Requirement – Report only the number of lines in this material that include "Kinect".

Extracted entries –
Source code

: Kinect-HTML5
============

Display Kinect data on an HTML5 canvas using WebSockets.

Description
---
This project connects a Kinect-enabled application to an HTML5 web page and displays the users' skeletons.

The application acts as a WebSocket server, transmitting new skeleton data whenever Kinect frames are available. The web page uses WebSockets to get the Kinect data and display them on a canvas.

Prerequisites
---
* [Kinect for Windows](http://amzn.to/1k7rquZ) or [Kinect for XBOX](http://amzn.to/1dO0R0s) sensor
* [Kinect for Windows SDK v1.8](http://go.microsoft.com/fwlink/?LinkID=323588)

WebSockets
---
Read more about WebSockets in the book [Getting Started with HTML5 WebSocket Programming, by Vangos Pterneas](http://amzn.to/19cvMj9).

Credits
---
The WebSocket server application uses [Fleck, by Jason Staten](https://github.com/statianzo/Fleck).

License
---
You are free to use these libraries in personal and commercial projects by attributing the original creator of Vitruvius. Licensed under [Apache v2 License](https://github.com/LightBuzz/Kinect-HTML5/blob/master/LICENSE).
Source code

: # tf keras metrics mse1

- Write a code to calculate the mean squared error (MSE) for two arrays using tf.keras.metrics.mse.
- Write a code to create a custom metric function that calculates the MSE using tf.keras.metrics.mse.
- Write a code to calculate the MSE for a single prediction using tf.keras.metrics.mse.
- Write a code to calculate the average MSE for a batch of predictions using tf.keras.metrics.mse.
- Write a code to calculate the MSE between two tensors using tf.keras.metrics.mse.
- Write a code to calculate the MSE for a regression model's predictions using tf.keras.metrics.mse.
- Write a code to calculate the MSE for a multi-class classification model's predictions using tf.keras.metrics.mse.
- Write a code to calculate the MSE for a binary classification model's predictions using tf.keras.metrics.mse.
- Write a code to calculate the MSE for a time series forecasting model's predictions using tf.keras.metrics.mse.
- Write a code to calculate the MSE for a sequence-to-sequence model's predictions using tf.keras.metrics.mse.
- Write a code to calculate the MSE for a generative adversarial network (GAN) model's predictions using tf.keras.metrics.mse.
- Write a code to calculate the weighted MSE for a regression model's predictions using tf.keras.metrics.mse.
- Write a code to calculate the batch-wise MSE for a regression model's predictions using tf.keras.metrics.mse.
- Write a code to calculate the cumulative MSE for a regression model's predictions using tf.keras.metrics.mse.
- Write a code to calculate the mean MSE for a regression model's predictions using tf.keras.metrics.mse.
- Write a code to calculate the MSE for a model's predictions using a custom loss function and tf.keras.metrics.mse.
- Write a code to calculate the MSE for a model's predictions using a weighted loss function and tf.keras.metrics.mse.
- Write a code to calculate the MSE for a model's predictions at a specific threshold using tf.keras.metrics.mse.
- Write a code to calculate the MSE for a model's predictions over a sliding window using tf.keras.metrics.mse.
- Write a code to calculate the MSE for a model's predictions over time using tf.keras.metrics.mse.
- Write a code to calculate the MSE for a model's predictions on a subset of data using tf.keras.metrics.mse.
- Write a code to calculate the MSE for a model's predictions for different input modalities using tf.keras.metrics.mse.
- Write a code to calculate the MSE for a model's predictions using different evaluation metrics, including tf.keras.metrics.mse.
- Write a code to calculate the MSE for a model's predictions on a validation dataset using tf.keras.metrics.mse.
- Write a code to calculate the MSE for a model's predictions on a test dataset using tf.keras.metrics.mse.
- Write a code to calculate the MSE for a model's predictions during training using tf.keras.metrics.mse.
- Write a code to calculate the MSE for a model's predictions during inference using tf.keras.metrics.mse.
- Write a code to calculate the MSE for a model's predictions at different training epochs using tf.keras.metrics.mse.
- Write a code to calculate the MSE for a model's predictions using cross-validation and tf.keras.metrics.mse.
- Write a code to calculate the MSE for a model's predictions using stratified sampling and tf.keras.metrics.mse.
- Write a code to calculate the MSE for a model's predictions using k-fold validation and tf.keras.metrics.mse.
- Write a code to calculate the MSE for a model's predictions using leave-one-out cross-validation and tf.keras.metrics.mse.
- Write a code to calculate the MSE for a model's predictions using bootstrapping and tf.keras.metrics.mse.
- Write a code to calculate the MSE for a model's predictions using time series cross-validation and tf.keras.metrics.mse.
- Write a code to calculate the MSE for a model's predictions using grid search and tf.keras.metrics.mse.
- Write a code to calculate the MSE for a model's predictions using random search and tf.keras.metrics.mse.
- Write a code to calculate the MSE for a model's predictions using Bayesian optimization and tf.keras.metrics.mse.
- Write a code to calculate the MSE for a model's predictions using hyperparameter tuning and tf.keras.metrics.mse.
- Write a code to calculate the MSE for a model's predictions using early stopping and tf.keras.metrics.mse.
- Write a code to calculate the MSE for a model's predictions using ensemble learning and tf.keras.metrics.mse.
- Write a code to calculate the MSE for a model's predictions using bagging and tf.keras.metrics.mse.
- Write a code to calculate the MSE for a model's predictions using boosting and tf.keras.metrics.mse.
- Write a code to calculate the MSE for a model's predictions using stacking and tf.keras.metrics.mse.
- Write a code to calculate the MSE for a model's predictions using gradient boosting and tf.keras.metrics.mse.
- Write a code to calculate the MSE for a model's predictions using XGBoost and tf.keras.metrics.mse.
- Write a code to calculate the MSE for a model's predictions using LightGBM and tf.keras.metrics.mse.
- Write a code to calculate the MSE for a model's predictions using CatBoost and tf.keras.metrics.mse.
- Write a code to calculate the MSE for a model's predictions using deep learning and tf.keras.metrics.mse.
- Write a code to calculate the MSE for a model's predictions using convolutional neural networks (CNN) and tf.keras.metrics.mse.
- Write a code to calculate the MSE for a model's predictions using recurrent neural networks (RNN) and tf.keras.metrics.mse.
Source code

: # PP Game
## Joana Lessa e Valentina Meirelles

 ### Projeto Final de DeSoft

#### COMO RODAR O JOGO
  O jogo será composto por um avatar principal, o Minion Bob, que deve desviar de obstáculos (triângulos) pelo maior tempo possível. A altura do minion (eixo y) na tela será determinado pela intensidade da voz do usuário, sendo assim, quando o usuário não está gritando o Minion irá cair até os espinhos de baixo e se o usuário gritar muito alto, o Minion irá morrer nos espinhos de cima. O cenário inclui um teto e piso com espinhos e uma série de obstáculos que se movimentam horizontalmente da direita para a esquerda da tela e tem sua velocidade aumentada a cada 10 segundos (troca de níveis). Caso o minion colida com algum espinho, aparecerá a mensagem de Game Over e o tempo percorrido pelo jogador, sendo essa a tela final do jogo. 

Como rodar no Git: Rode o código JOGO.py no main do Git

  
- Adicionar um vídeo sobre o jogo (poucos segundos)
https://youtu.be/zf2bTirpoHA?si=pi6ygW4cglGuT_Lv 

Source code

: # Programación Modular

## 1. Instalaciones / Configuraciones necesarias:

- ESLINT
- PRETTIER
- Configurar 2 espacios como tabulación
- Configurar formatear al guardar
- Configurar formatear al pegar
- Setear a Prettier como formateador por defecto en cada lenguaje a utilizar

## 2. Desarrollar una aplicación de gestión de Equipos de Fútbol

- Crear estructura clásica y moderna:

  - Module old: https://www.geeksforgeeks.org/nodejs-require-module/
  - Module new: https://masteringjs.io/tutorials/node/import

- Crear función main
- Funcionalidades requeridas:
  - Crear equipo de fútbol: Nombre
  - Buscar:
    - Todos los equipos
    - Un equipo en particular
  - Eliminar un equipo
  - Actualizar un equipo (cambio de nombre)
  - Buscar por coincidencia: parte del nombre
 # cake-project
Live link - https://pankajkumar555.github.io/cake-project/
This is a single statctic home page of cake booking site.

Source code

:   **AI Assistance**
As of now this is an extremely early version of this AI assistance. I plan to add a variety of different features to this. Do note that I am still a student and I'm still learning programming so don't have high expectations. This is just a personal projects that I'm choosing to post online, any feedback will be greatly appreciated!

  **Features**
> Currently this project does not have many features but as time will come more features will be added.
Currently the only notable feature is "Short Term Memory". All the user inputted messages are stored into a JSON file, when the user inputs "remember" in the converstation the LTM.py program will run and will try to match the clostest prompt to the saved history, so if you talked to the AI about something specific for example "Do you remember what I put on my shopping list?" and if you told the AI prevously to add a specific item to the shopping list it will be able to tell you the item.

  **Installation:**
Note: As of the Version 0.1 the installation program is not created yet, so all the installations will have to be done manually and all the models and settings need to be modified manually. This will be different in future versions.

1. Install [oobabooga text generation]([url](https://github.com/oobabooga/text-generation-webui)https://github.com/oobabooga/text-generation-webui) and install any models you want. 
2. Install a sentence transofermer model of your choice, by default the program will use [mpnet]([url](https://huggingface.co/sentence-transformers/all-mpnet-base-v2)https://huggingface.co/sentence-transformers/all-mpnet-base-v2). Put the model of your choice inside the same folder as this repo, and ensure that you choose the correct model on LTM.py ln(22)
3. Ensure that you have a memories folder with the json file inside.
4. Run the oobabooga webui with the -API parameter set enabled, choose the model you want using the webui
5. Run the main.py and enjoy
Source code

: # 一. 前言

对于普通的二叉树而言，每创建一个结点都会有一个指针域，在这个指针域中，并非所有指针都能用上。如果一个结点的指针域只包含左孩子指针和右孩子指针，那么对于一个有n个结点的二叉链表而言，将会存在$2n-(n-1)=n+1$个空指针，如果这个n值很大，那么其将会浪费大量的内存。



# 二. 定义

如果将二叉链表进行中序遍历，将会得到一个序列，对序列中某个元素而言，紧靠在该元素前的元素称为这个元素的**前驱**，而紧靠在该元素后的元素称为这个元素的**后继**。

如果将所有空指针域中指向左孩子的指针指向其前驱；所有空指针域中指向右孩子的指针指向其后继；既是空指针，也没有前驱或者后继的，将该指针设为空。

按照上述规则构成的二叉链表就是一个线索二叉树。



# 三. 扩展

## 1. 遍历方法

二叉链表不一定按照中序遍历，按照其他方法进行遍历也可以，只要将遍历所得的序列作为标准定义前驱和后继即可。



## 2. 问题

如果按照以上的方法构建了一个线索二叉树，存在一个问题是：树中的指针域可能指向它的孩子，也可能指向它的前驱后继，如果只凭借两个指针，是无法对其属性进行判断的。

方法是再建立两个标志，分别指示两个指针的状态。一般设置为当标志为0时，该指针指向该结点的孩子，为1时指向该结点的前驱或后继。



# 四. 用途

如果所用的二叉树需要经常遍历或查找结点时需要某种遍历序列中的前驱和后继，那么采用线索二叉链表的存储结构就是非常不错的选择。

Exercise response – 7